Do you recall Carl Sandburg’s anecdote in The People, Yes about the man who spread the rumor that they had struck oil in Hell … and spreads it so well that he sells the idea to himself—and leaves for Hell? Something like that happened to me:

I.e., in Seattle, in my talk, I told the audience that everyone, pacifist or fighter, should provide himself with a fallout shelter—and also noted that most Americans would not do so … with myself as a typical bad example of an American who, despite all warnings, had done nothing at all to protect himself and his family from possible atomic attack.

… I had a long string of excuses—no children and no overpowering desire to last through a fourth war in one lifetime, neighbors with children who had done nothing (and who would be certain to show up with their kids if I built a shelter—leaving me to sit outside and fry), the extreme expense of the thing, since my house has no basement and no attic and sits on a shelf of granite … no cheap and easy way to do it.…

Excuses—I had the money and I also had the strong conviction that the USSR is less likely to attack the stronger we are … in particular, if most Americans did their best to render themselves as nearly immune from attack as possible (without waiting for the government to do it for them), then the Kremlin would not attack, because those babies bet only on sure things.

The fact that I still believed that the majority of Americans would sit, fat, dumb, and happy, and take no steps to survive, in no way relieved me of my obligation to make my small piece of America as strong as possible. So wearily I undertook to design and build a fallout shelter.70

He got some chores out of the way first—thank-you letters, including a thank-you ad in the progress report for the next WorldCon, in Chicago; he offered to put Algis Budrys in touch with some high-level people in Washington, D.C., who might be interested in some of A.J.’s ideas about the Lithuanian resistance movement. And then General Kuter,71 from NORAD, invited him along to attend the Air Force Association meeting in Philadelphia on September 20 to 24.

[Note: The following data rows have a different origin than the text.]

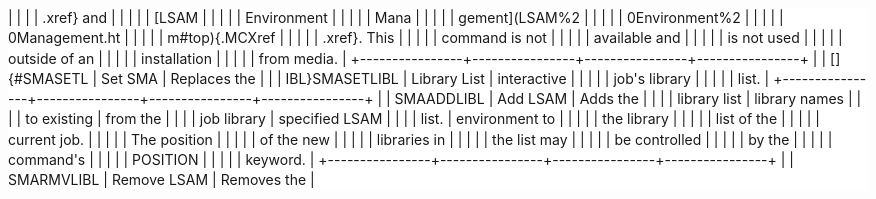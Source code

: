 |                |                |                | .xref} and     |
|                |                |                | [LSAM          | |                |                |                | Environment    |
|                |                |                | Mana           |
|                |                |                | gement](LSAM%2 |
|                |                |                | 0Environment%2 |
|                |                |                | 0Management.ht |
|                |                |                | m#top){.MCXref |
|                |                |                | .xref}. This   |
|                |                |                | command is not |
|                |                |                | available and  |
|                |                |                | is not used    |
|                |                |                | outside of an  |
|                |                |                | installation   |
|                |                |                | from media.    |
+----------------+----------------+----------------+----------------+
|                | []{#SMASETL    | Set SMA        | Replaces the   | |                | IBL}SMASETLIBL | Library List   | interactive    |
|                |                |                | job's library |
|                |                |                | list.          |
+----------------+----------------+----------------+----------------+
|                | SMAADDLIBL     | Add LSAM       | Adds the       |
|                |                | library list   | library names  |
|                |                | to existing    | from the       |
|                |                | job library    | specified LSAM |
|                |                | list.          | environment to |
|                |                |                | the library    |
|                |                |                | list of the    |
|                |                |                | current job.   |
|                |                |                | The position   |
|                |                |                | of the new     |
|                |                |                | libraries in   |
|                |                |                | the list may   |
|                |                |                | be controlled  |
|                |                |                | by the         |
|                |                |                | command's     |
|                |                |                | POSITION       |
|                |                |                | keyword.       |
+----------------+----------------+----------------+----------------+
|                | SMARMVLIBL     | Remove LSAM    | Removes the    |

Heinlein flew from Peterson Field in the General’s private plane. This was his third such meeting: He had attended the first in Denver during the Patrick Henry campaign—depressing for its dispiriting sense of defeatism. This one was invigorating, energizing him with the implication that there were things that could be done to check the long, slow slide into surrender. He came back to Colorado Springs on Sunday evening, following the banquet.